Montana Outdoors

August 6, 2010

Thompson Peak (4)

As is the case on many of the tall mountains in this area, the top of Thompson Peak is very rocky, as is the ridge that leads to the summit. Despite the very high temperatures in the middle of the fire, the expanses of rock did provide a certain amount of fire-break and there some of the forest was spared. It will be a big help with the regeneration of that part of the forest.

Trail 291 to Thompson Peak

Trail 291 to Thompson Peak

Trail 291 to Thompson Peak

Trail 291 to Thompson Peak

Trail 291 to Thompson Peak

Trail 291 to Thompson Peak

From trail 291

This scene looks down at Little Thompson Peak and shows a pocket of trees that was sheltered from the flames by the rocky peak itself. Seeds from there will start replanting the nearby areas.

Little Thompson Peak


  1. It’s so beautiful there… it’s rough looking, but it’s just so beautiful!!!
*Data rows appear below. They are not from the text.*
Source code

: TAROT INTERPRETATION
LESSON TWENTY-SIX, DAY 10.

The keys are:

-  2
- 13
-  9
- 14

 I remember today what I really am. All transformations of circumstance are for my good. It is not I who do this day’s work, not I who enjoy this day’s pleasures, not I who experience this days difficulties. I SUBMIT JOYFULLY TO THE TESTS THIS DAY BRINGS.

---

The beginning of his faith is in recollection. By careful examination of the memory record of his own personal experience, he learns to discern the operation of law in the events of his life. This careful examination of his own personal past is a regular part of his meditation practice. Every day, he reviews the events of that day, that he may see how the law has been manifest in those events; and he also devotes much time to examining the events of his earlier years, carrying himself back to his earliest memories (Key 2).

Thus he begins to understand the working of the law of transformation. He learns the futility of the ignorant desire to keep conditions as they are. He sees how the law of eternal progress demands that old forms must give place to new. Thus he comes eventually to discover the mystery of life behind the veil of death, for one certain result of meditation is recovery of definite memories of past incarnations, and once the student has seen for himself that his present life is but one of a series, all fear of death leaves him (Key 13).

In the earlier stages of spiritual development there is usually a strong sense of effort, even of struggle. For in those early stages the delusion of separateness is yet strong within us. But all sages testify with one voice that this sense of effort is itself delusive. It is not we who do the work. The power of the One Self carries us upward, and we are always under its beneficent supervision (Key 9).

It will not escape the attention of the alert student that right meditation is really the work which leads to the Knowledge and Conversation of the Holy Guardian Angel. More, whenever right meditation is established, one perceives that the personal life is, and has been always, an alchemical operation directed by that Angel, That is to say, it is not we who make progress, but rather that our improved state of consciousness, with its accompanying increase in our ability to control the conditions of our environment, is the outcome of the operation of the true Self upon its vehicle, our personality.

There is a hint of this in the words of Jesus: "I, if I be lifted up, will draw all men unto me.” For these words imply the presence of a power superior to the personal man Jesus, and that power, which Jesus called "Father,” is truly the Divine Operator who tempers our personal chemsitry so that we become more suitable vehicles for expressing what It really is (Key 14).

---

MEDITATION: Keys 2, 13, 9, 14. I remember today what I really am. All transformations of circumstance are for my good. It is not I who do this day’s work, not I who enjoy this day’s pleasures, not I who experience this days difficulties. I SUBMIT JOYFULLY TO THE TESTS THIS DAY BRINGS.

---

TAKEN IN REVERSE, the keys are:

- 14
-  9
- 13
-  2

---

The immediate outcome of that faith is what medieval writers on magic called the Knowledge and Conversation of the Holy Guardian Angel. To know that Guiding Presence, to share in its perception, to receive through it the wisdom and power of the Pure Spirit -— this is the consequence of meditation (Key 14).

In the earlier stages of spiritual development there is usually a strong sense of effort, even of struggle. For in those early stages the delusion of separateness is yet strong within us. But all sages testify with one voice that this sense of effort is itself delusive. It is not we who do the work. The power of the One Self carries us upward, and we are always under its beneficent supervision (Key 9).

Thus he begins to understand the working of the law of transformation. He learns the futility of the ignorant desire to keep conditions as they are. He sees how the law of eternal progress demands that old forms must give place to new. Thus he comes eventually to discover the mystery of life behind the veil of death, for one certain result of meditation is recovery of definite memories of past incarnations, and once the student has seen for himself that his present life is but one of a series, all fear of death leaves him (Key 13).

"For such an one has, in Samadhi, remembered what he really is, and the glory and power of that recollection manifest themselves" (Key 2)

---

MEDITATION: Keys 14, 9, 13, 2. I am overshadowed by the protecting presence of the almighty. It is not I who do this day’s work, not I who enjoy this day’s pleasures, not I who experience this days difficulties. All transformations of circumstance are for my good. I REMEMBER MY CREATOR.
    Comment by Tricia — August 7, 2010 @ 1:46 am

    • That’s what I think too. Whenever I can I travel in and photograph the wild country away from the roads. That’s the world that has always been and where our roots really are. I find it comforting, like returning home after a long trip.


      Comment by montucky — August 7, 2010 @ 8:08 pm

  2. Awesome stark, sharp and rugged captures! I really like the first photo.


    Comment by Anna — August 7, 2010 @ 7:49 am

    • Yes it is rugged country and it can be very unforgiving, but when you spend time there you get to love it and feel perfectly at home there.


      Comment by montucky — August 7, 2010 @ 8:13 pm

  3. Truly great pictures! You can clearly see where there now is vegetation growing among all of the rocks. Won’t be too many years before there will be baby trees!


    Comment by wildlifewatcher — August 7, 2010 @ 8:57 am

    • The things that survived are living their lives as usual and it’s surprising how many did survive. Some of the pioneer types of plants like Fireweed actually grow after a fire from seeds that have been in the soil for years but didn’t germinate because they were always shaded by the forest. Yes, there will be new trees starting soon, certainly Lodgepole Pine which actually needs fire to reproduce.


      Comment by montucky — August 7, 2010 @ 8:21 pm

  4. I love those purple flowers.


    Comment by burstmode — August 7, 2010 @ 12:59 pm

    • Those are Shrubby Penstemons. They grow in thick mats and in this particular area like it above 6,000 feet. THey are very common among the rocks an in the sunny areas near or on the tops of the peaks.


      Comment by montucky — August 7, 2010 @ 8:23 pm

  5. The trees here have evolved to cope with these small fires which happen every once and a while. Their thick bark is a testament to the wonders of natural selection.


    Comment by sciencedude288 — August 7, 2010 @ 2:01 pm

    • Thick bark is a strategy of some of the firs and especially the Larch. It can live for 900 years or longer and in all parts of the forests that I have visited if you look closely at the bases of the really big ones you can see signs of past fires.


      Comment by montucky — August 7, 2010 @ 8:26 pm

  6. Stark but beautiful.


    Comment by Candace — August 7, 2010 @ 4:53 pm

    • It is. Even in the middle of this huge burn, from the peak you can see other mountains outside of the burn area supporting the beautiful green forests. In a few hundred years, this area will look like that again too.


      Comment by montucky — August 7, 2010 @ 8:28 pm

  7. For everything, there is a season.


    Comment by Bo Mackison — August 7, 2010 @ 7:57 pm

  8. Those tree skeletons make for some very stark photography.


    Comment by knightofswords — August 7, 2010 @ 8:33 pm

    • They sure do. After three years, one can see some new beginnings. I did enter the burn a month after the fire and the skeletons were a little depressing. I did take some photos but have not posted any of them.